1. Introduction

In this article, we’ll introduce one type of neural network that is commonly used in computer vision tasks, called a convolutional neural network (CNN). Besides that, we’ll provide a detailed solution to the problem of constructing this type of network.

There’s a lot of research around this topic and a lot of specific, domain-based CNN architectures are developing. Because of that, there is no one universal answer to the question of how to design this network. Still, there are some useful tips that we can apply in order to upgrade our CNN model and improve predictions of the model.

2. Neural Networks

Neural networks are types of algorithms created as an inspiration for biological neural networks. Initially, the idea was to create an artificial system that would function the way the human brain works. The basis of neural networks are neurons that are interconnected depending on the type of network.

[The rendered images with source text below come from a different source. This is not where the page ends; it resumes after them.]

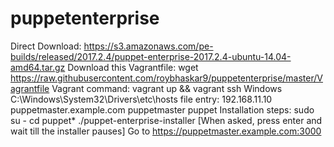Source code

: # puppetenterprise

Direct Download: https://s3.amazonaws.com/pe-builds/released/2017.2.4/puppet-enterprise-2017.2.4-ubuntu-14.04-amd64.tar.gz
Download this Vagrantfile: wget https://raw.githubusercontent.com/roybhaskar9/puppetenterprise/master/Vagrantfile
Vagrant command: vagrant up && vagrant ssh
Windows C:\Windows\System32\Drivers\etc\hosts file entry: 192.168.11.10  puppetmaster.example.com  puppetmaster  puppet
Installation steps: 
sudo su -
cd puppet*
./puppet-enterprise-installer
[When asked, press enter and wait till the installer pauses]
Go to https://puppetmaster.example.com:3000

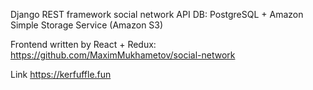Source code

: Django REST framework social network API 
DB: PostgreSQL + Amazon Simple Storage Service (Amazon S3)

Frontend written by React + Redux:
    https://github.com/MaximMukhametov/social-network

Link https://kerfuffle.fun
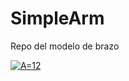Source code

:# SimpleArm
Repo del modelo de brazo



<a href="https://www.codecogs.com/eqnedit.php?latex=A=12" target="_blank"><img src="https://latex.codecogs.com/gif.latex?A=12" title="A=12" /></a>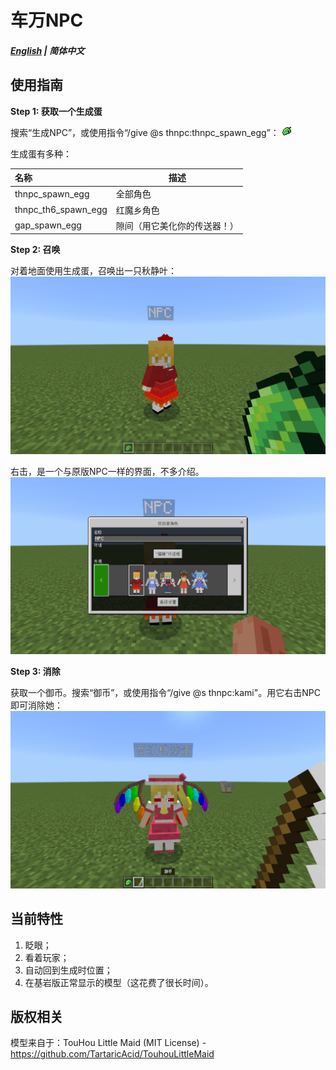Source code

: # 车万NPC

##### [English](README.md) | 简体中文

## 使用指南
**Step 1: 获取一个生成蛋**
  
  搜索“生成NPC”，或使用指令“/give @s thnpc:thnpc_spawn_egg”：
  ![image](Tutorial/spawn_egg.png)
  
   生成蛋有多种：
  
  | 名称 | 描述 |
  | :---- | ---- |
  | thnpc_spawn_egg | 全部角色 |
  | thnpc_th6_spawn_egg | 红魔乡角色 |
  | gap_spawn_egg | 隙间（用它美化你的传送器！） |
   
**Step 2: 召唤**
  
  对着地面使用生成蛋，召唤出一只秋静叶：
  ![image](Tutorial/spawn.png)
  
  右击，是一个与原版NPC一样的界面，不多介绍。
  ![image](Tutorial/open.png)
  
**Step 3: 消除**
  
  获取一个御币。搜索“御币”，或使用指令“/give @s thnpc:kami"。用它右击NPC即可消除她：
  ![image](Tutorial/destory.png)

## 当前特性
 
 1) 眨眼；
 2) 看着玩家；
 3) 自动回到生成时位置；
 4) 在基岩版正常显示的模型（这花费了很长时间）。
 
## 版权相关
  
  模型来自于：TouHou Little Maid (MIT License) - https://github.com/TartaricAcid/TouhouLittleMaid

Usually, neural networks consist of layers where each layer consists of multiple neurons. Neural networks that have at least one hidden layer, the layer that is neither input nor output, are called deep neural networks. From that name comes a class of machine learning known as deep learning, where the main focus is deep neural networks.

There are many types of neural networks, but roughly, they fall into three main classes:

The main difference between them is the type of neurons that form them and how the information flows through the network. In this article, we’ll describe only the convolutional class of neural networks.

3. Convolutional Neural Networks

Convolutional neural networks are a type of artificial neural network, which is a machine learning technique. They’ve been around for a while but have recently gained more exposure because of their success in image recognition. A convolutional neural network is a powerful tool that we can use to process any kind of data where we can apply the convolution operation.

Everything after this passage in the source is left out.